After Chance tried to set up a ferry business in competition with a ferry owned by the railroad he was virtually run out of town by thugs employed by the Four. Again Chance left everything behind him and moved to Southern California, and inadvertently invested in some land with huge oil deposits. When he becomes a very rich man he also invests in citrus growing and water rights and gets even richer.

Wealth doesn't always bring him happiness, choosing an unhappy marriage to a very spoilt rich girl over happiness with an ambitious independent journalist/author. Eventually Chance returns to San Francisco to face up to his old rivals. He keeps in touch with Southern California and even gets involved with the early tumultuous days of Hollywood movie-making.

This is a good but very lengthy tale of the early days of California which brought home to me the really terrible aspects of untrammeled capitalism. John Jakes captured both the ambition and energy of California’s pioneers and how they would stop at nothing to achieve their personal and often very greedy objectives. I really liked the way that John Jakes authenticated his story by using some actual historical figures from these days and incorporated some major events, such as the devastating 1906 San Francisco earthquake.


30 July 2016

David Baldacci: The Winner

An entertaining fantasy thriller
During the drought season of new releases at the beginning of the calendar year I revisited a number of best-selling books that I had read many years ago. THE WINNER is the third standalone book by David Baldacci released in 1998 which immediately became a best-seller. It is still a pretty good read and an entertaining fantasy thriller.

The fantasy setting has dirt-poor single mother LuAnn Tyler winning about $100 million in the national lottery. The real fantasy is that LuAnn had been selected by a clever sociopath who could fix the winning numbers. LuAnn had been given a deadline to accept the offer and the sociopath ("Mr Jackson", a master of disguise) had arranged for her to be eliminated if she didn't accept on time.

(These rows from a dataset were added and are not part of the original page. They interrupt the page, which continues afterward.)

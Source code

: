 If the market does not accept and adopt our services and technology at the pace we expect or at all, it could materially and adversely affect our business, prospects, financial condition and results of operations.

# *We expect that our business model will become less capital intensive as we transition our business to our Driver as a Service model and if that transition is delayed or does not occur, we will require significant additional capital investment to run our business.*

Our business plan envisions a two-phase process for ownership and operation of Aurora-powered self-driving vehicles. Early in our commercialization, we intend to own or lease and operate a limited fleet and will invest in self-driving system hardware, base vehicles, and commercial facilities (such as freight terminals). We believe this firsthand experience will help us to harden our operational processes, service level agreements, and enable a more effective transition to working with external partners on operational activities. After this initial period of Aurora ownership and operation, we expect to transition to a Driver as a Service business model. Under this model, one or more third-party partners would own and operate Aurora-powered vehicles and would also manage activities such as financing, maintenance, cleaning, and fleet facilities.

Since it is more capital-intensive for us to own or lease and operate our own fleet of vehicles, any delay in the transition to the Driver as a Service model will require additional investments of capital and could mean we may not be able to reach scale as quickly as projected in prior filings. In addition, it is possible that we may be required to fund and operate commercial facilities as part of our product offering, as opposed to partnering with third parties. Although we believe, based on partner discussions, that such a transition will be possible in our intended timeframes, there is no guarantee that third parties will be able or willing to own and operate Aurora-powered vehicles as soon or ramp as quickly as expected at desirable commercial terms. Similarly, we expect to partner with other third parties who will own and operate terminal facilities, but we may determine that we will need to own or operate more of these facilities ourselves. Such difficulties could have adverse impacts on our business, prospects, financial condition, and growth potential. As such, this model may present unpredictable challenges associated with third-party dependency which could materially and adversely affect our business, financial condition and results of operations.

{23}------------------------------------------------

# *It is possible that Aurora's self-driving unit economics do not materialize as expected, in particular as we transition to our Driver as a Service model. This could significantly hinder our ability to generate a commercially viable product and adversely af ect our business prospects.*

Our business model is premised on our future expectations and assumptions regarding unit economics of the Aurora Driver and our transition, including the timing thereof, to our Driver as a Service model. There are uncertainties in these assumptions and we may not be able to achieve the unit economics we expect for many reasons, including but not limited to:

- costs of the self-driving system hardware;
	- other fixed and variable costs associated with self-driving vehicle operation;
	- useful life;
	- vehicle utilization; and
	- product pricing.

Minutes before accepting LuAnn walks into her run-down trailer and finds her deadbeat partner has just been shot over a drug deal. She hits the assassin with a phone and thinks she has killed him. On the run, she calls Jackson and agrees to the deal. Jackson helps her with a disguise and a new identity and she and her daughter escape to live overseas with an understanding that she will never return to the USA. Over several years, Jackson invests the money very successfully and shares the gains with her so LuAnn becomes a very wealthy person.

Jackson reminds her that she should never come back to the US. But after 10 years LuAnn is sick of living overseas and desperately wants to return to the US. When she does this without Jackson's knowledge he is very angry and threatens to punish her and her daughter. The plot then twists and turns as the FBI and the IRS are searching for her in connection with the lottery scam and tax avoidance and Jackson tries to take retribution.

The only help comes from the mysterious Matthew Riggs who has contracted to build a security fence for her. Of course, a strong attraction builds between Riggs and LuAnn.

This is an entertaining fantasy thriller with an unbelievable and very dangerous sociopath pulling the strings. Baldacci went on to write many successful series but some of the early standalone ones are still among his best.

Danel Silva: The Black Widow

The reality face of ISIS terrorism
Daniel Silva has written his latest book in the outstanding Gabriel Allon series about the reality of ISIS terrorism. While he commenced writing this book before the ISIS-inspired bombings and shootings in Paris and Brussels he is not proud of his prescience that has made him even more aware of the dangers of murderous terrorism of the Islamic State.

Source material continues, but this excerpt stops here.